| EXERCISE DETAILS |
Report all lines from the entries below in which "loading" appears.

━━━ GIVEN DATA

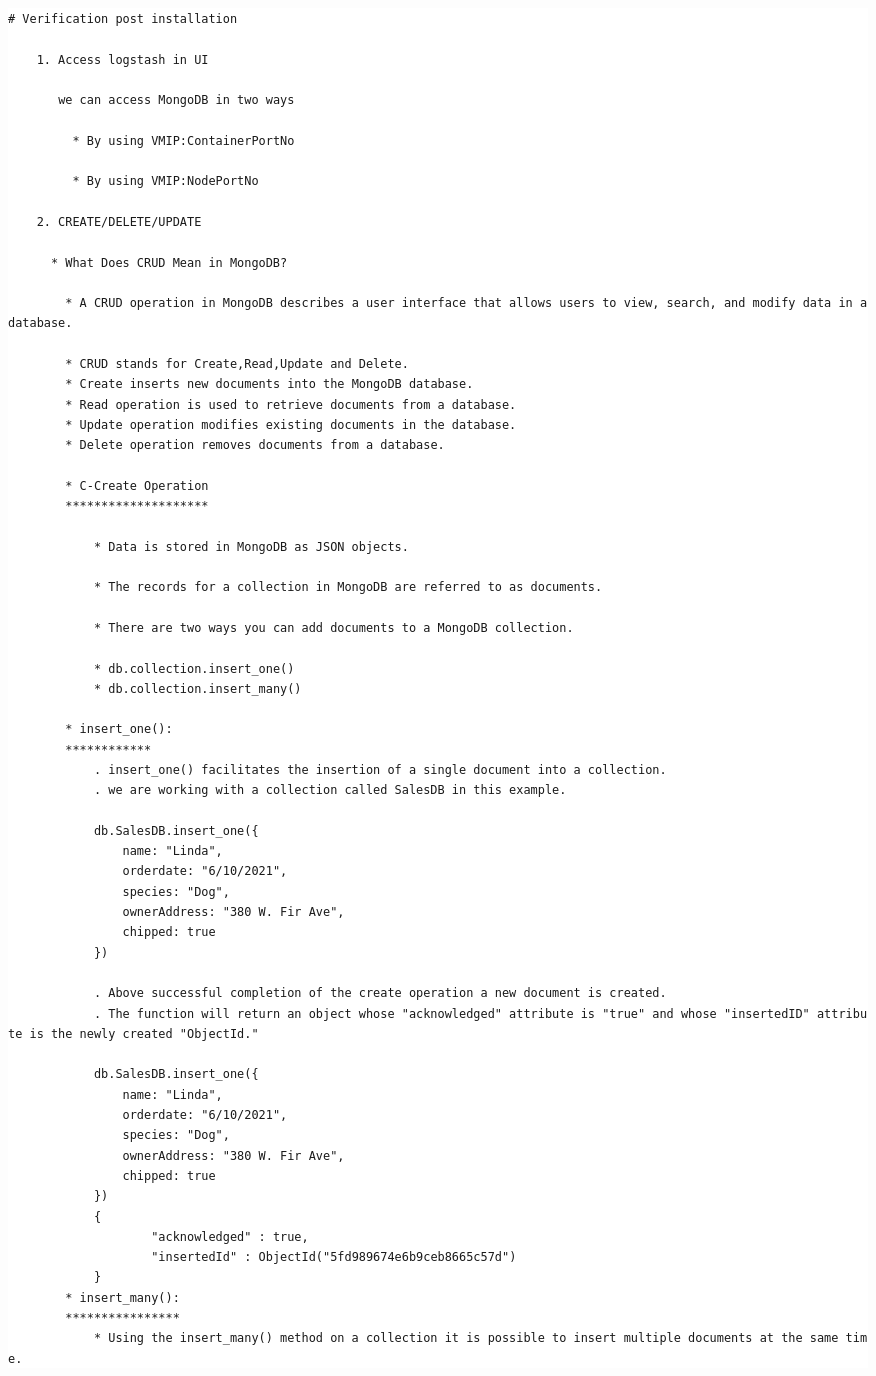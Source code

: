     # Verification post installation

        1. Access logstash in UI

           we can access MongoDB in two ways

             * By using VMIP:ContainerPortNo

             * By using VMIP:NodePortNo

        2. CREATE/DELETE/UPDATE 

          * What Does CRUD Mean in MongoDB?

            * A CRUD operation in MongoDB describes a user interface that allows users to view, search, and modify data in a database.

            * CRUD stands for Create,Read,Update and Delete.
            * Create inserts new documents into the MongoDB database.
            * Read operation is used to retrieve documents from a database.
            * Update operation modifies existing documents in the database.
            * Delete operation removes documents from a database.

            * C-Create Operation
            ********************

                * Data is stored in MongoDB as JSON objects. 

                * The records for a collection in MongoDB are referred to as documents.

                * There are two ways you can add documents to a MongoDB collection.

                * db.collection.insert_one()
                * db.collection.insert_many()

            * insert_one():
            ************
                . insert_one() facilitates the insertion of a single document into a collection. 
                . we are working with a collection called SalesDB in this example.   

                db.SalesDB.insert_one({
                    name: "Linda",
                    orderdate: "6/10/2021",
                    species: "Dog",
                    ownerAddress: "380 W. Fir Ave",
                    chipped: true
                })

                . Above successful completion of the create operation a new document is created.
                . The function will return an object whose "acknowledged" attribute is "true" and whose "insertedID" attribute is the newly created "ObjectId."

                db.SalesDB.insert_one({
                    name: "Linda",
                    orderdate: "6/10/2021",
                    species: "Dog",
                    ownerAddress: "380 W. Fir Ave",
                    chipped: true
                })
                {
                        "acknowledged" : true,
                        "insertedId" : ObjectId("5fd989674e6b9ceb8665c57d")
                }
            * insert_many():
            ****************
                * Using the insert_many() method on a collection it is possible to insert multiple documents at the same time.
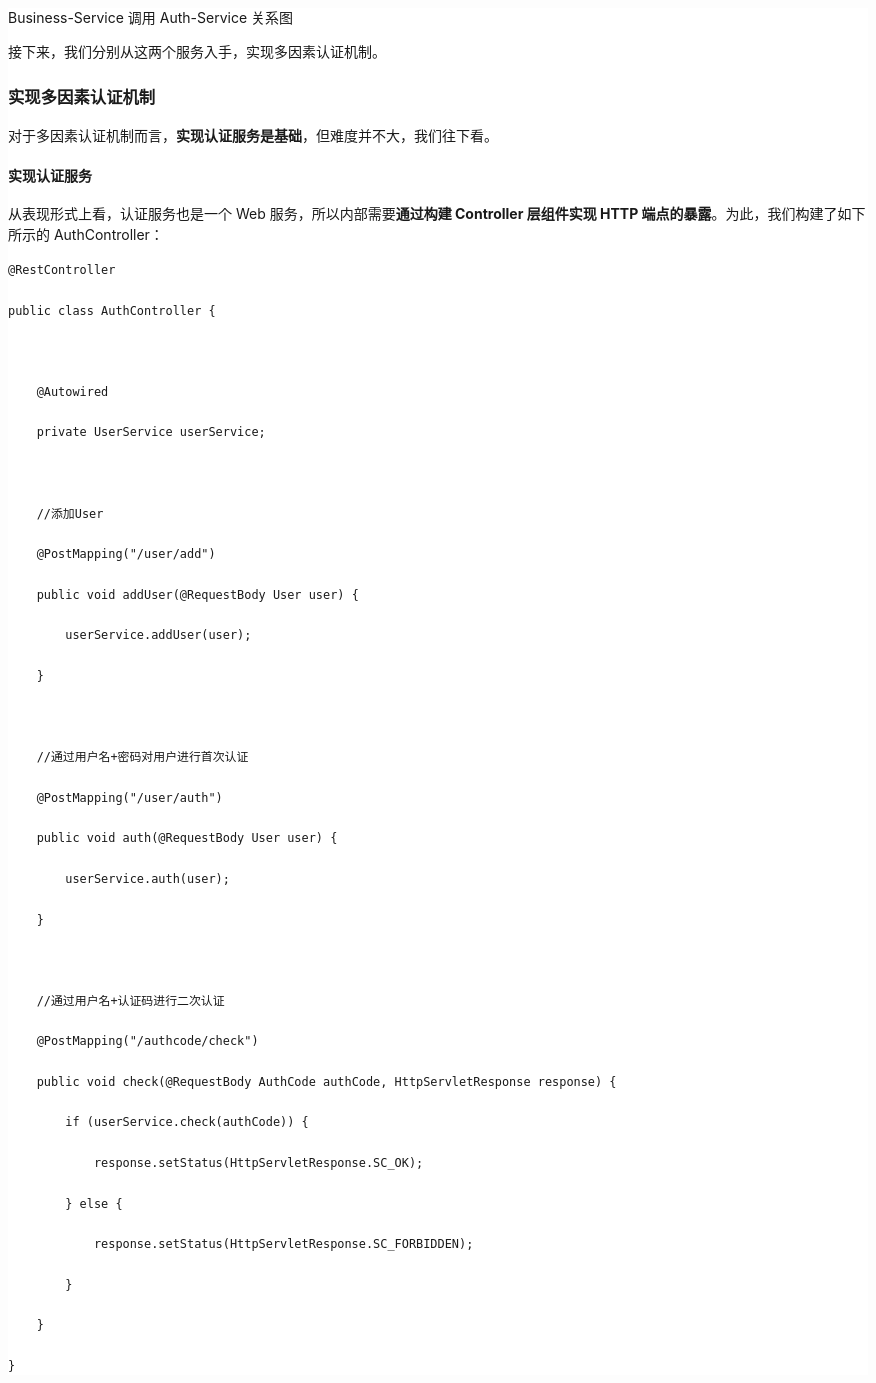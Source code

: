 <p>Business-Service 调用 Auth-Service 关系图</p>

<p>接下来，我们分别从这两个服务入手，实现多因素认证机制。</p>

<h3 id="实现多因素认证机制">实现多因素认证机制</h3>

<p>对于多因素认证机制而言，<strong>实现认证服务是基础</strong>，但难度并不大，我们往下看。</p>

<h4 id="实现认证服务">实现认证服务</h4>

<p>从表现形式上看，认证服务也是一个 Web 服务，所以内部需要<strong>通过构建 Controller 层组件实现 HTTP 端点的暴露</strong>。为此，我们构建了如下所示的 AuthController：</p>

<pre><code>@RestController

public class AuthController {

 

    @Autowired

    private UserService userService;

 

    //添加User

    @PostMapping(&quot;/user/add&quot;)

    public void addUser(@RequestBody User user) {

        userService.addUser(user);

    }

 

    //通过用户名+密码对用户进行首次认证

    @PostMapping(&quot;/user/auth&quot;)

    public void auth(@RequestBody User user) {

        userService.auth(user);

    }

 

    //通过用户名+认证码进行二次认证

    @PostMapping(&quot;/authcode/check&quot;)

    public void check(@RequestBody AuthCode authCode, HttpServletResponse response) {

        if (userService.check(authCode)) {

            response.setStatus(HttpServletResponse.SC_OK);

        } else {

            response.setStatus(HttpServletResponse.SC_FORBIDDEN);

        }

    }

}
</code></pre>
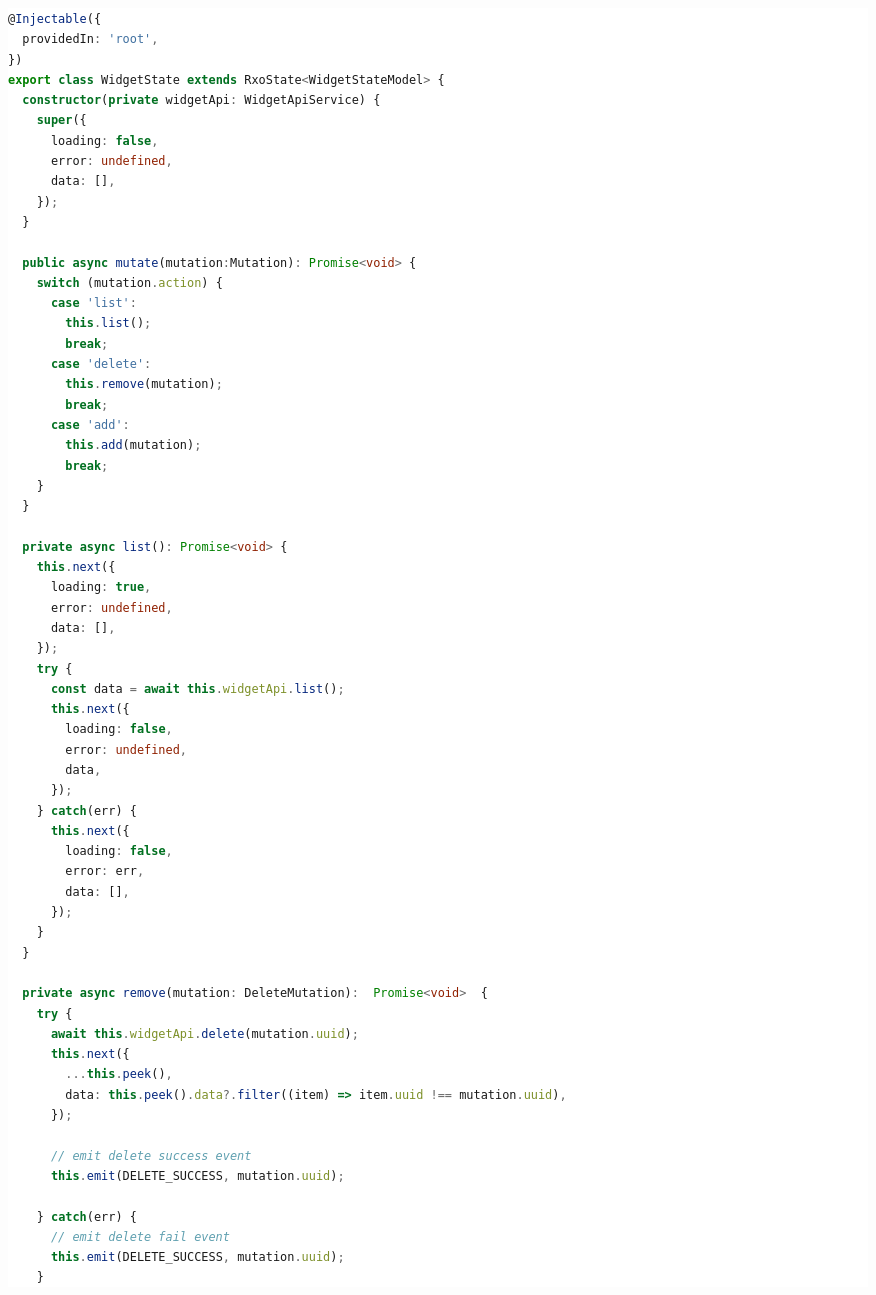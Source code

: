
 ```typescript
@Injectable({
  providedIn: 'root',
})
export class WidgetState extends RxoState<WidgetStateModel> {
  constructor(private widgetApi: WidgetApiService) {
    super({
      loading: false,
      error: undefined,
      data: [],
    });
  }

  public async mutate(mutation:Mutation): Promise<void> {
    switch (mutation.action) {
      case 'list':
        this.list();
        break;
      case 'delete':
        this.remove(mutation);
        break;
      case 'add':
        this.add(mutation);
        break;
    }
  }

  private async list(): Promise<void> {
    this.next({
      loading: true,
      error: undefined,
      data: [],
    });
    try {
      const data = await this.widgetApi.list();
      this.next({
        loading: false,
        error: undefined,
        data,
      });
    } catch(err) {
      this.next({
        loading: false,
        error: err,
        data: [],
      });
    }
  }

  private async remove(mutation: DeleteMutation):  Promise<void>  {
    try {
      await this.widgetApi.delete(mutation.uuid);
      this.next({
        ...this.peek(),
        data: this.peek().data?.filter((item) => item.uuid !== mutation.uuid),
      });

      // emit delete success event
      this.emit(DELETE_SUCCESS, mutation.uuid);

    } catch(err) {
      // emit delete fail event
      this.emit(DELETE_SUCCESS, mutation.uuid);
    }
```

━━━━━━

| RESULT FOR THIS EXERCISE |
      loading: false,
      loading: true,
        loading: false,
        loading: false,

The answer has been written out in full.